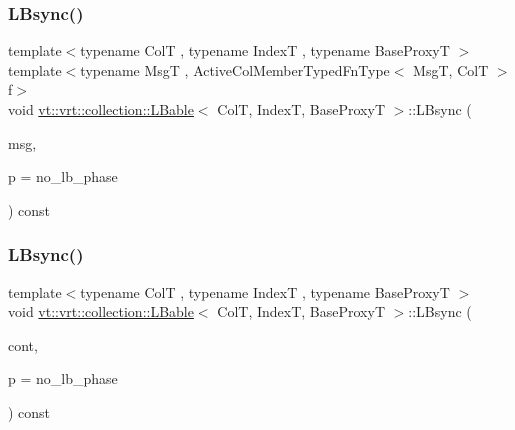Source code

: \mbox{\label{structvt_1_1vrt_1_1collection_1_1_l_bable_a7993e0f7203032a228ea8c98c7f22db6}} 
\subsubsection{\texorpdfstring{L\+Bsync()}{LBsync()}\hspace{0.1cm}{\footnotesize\ttfamily [3/4]}}
{\footnotesize\ttfamily template$<$typename ColT , typename IndexT , typename Base\+ProxyT $>$ \\
template$<$typename MsgT , Active\+Col\+Member\+Typed\+Fn\+Type$<$ Msg\+T, Col\+T $>$ f$>$ \\
void \hyperlink{structvt_1_1vrt_1_1collection_1_1_l_bable}{vt\+::vrt\+::collection\+::\+L\+Bable}$<$ ColT, IndexT, Base\+ProxyT $>$\+::L\+Bsync (\begin{DoxyParamCaption}\item[{\hyperlink{namespacevt_ab2b3d506ec8e8d1540aede826d84a239}{Msg\+Shared\+Ptr}$<$ MsgT $>$}]{msg,  }\item[{\hyperlink{namespacevt_a46ce6733d5cdbd735d561b7b4029f6d7}{Phase\+Type}}]{p = {\ttfamily no\+\_\+lb\+\_\+phase} }\end{DoxyParamCaption}) const}

\mbox{\label{structvt_1_1vrt_1_1collection_1_1_l_bable_afbe9af7e28e18236fd5af36d04e46aca}} 
\subsubsection{\texorpdfstring{L\+Bsync()}{LBsync()}\hspace{0.1cm}{\footnotesize\ttfamily [4/4]}}
{\footnotesize\ttfamily template$<$typename ColT , typename IndexT , typename Base\+ProxyT $>$ \\
void \hyperlink{structvt_1_1vrt_1_1collection_1_1_l_bable}{vt\+::vrt\+::collection\+::\+L\+Bable}$<$ ColT, IndexT, Base\+ProxyT $>$\+::L\+Bsync (\begin{DoxyParamCaption}\item[{\hyperlink{structvt_1_1vrt_1_1collection_1_1_l_bable_a27cc10ccbf93ad3d794998c79f710a5a}{Finished\+L\+B\+Type}}]{cont,  }\item[{\hyperlink{namespacevt_a46ce6733d5cdbd735d561b7b4029f6d7}{Phase\+Type}}]{p = {\ttfamily no\+\_\+lb\+\_\+phase} }\end{DoxyParamCaption}) const}

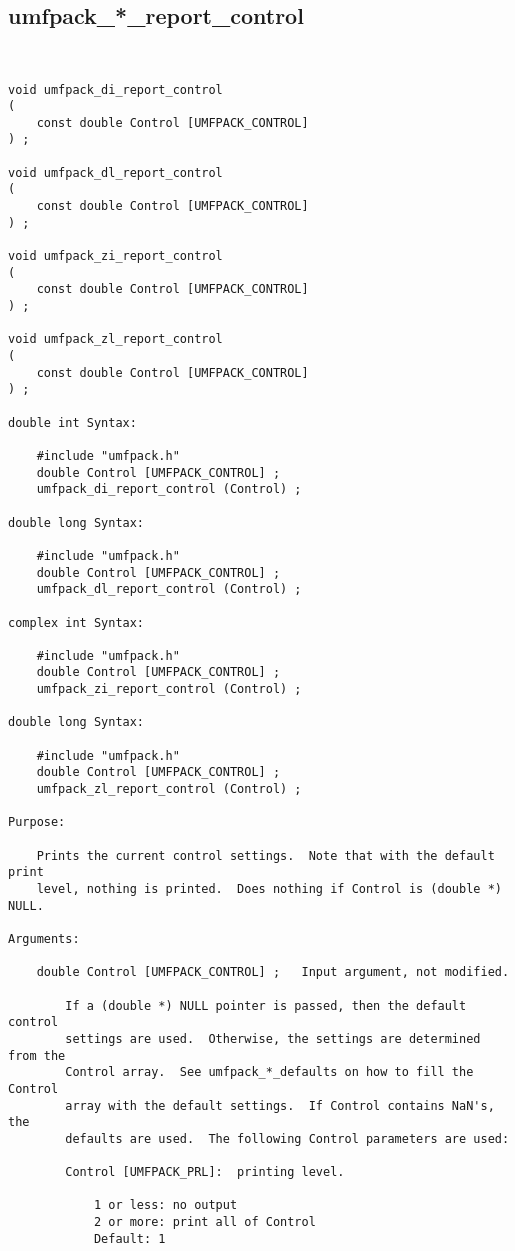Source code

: \newpage
\subsection{umfpack\_*\_report\_control}

{\footnotesize
\begin{verbatim}


void umfpack_di_report_control
(
    const double Control [UMFPACK_CONTROL]
) ;

void umfpack_dl_report_control
(
    const double Control [UMFPACK_CONTROL]
) ;

void umfpack_zi_report_control
(
    const double Control [UMFPACK_CONTROL]
) ;

void umfpack_zl_report_control
(
    const double Control [UMFPACK_CONTROL]
) ;

double int Syntax:

    #include "umfpack.h"
    double Control [UMFPACK_CONTROL] ;
    umfpack_di_report_control (Control) ;

double long Syntax:

    #include "umfpack.h"
    double Control [UMFPACK_CONTROL] ;
    umfpack_dl_report_control (Control) ;

complex int Syntax:

    #include "umfpack.h"
    double Control [UMFPACK_CONTROL] ;
    umfpack_zi_report_control (Control) ;

double long Syntax:

    #include "umfpack.h"
    double Control [UMFPACK_CONTROL] ;
    umfpack_zl_report_control (Control) ;

Purpose:

    Prints the current control settings.  Note that with the default print
    level, nothing is printed.  Does nothing if Control is (double *) NULL.

Arguments:

    double Control [UMFPACK_CONTROL] ;   Input argument, not modified.

        If a (double *) NULL pointer is passed, then the default control
        settings are used.  Otherwise, the settings are determined from the
        Control array.  See umfpack_*_defaults on how to fill the Control
        array with the default settings.  If Control contains NaN's, the
        defaults are used.  The following Control parameters are used:

        Control [UMFPACK_PRL]:  printing level.

            1 or less: no output
            2 or more: print all of Control
            Default: 1
\end{verbatim}
}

************

The entries above are to be copied exactly, with every picture left out.

### TASK SOLUTION
Source code

: \mbox{\label{structvt_1_1vrt_1_1collection_1_1_l_bable_a7993e0f7203032a228ea8c98c7f22db6}} 
\subsubsection{\texorpdfstring{L\+Bsync()}{LBsync()}\hspace{0.1cm}{\footnotesize\ttfamily [3/4]}}
{\footnotesize\ttfamily template$<$typename ColT , typename IndexT , typename Base\+ProxyT $>$ \\
template$<$typename MsgT , Active\+Col\+Member\+Typed\+Fn\+Type$<$ Msg\+T, Col\+T $>$ f$>$ \\
void \hyperlink{structvt_1_1vrt_1_1collection_1_1_l_bable}{vt\+::vrt\+::collection\+::\+L\+Bable}$<$ ColT, IndexT, Base\+ProxyT $>$\+::L\+Bsync (\begin{DoxyParamCaption}\item[{\hyperlink{namespacevt_ab2b3d506ec8e8d1540aede826d84a239}{Msg\+Shared\+Ptr}$<$ MsgT $>$}]{msg,  }\item[{\hyperlink{namespacevt_a46ce6733d5cdbd735d561b7b4029f6d7}{Phase\+Type}}]{p = {\ttfamily no\+\_\+lb\+\_\+phase} }\end{DoxyParamCaption}) const}

\mbox{\label{structvt_1_1vrt_1_1collection_1_1_l_bable_afbe9af7e28e18236fd5af36d04e46aca}} 
\subsubsection{\texorpdfstring{L\+Bsync()}{LBsync()}\hspace{0.1cm}{\footnotesize\ttfamily [4/4]}}
{\footnotesize\ttfamily template$<$typename ColT , typename IndexT , typename Base\+ProxyT $>$ \\
void \hyperlink{structvt_1_1vrt_1_1collection_1_1_l_bable}{vt\+::vrt\+::collection\+::\+L\+Bable}$<$ ColT, IndexT, Base\+ProxyT $>$\+::L\+Bsync (\begin{DoxyParamCaption}\item[{\hyperlink{structvt_1_1vrt_1_1collection_1_1_l_bable_a27cc10ccbf93ad3d794998c79f710a5a}{Finished\+L\+B\+Type}}]{cont,  }\item[{\hyperlink{namespacevt_a46ce6733d5cdbd735d561b7b4029f6d7}{Phase\+Type}}]{p = {\ttfamily no\+\_\+lb\+\_\+phase} }\end{DoxyParamCaption}) const}

Source code

: \newpage
\subsection{umfpack\_*\_report\_control}

{\footnotesize
\begin{verbatim}


void umfpack_di_report_control
(
    const double Control [UMFPACK_CONTROL]
) ;

void umfpack_dl_report_control
(
    const double Control [UMFPACK_CONTROL]
) ;

void umfpack_zi_report_control
(
    const double Control [UMFPACK_CONTROL]
) ;

void umfpack_zl_report_control
(
    const double Control [UMFPACK_CONTROL]
) ;

double int Syntax:

    #include "umfpack.h"
    double Control [UMFPACK_CONTROL] ;
    umfpack_di_report_control (Control) ;

double long Syntax:

    #include "umfpack.h"
    double Control [UMFPACK_CONTROL] ;
    umfpack_dl_report_control (Control) ;

complex int Syntax:

    #include "umfpack.h"
    double Control [UMFPACK_CONTROL] ;
    umfpack_zi_report_control (Control) ;

double long Syntax:

    #include "umfpack.h"
    double Control [UMFPACK_CONTROL] ;
    umfpack_zl_report_control (Control) ;

Purpose:

    Prints the current control settings.  Note that with the default print
    level, nothing is printed.  Does nothing if Control is (double *) NULL.

Arguments:

    double Control [UMFPACK_CONTROL] ;   Input argument, not modified.

        If a (double *) NULL pointer is passed, then the default control
        settings are used.  Otherwise, the settings are determined from the
        Control array.  See umfpack_*_defaults on how to fill the Control
        array with the default settings.  If Control contains NaN's, the
        defaults are used.  The following Control parameters are used:

        Control [UMFPACK_PRL]:  printing level.

            1 or less: no output
            2 or more: print all of Control
            Default: 1
\end{verbatim}
}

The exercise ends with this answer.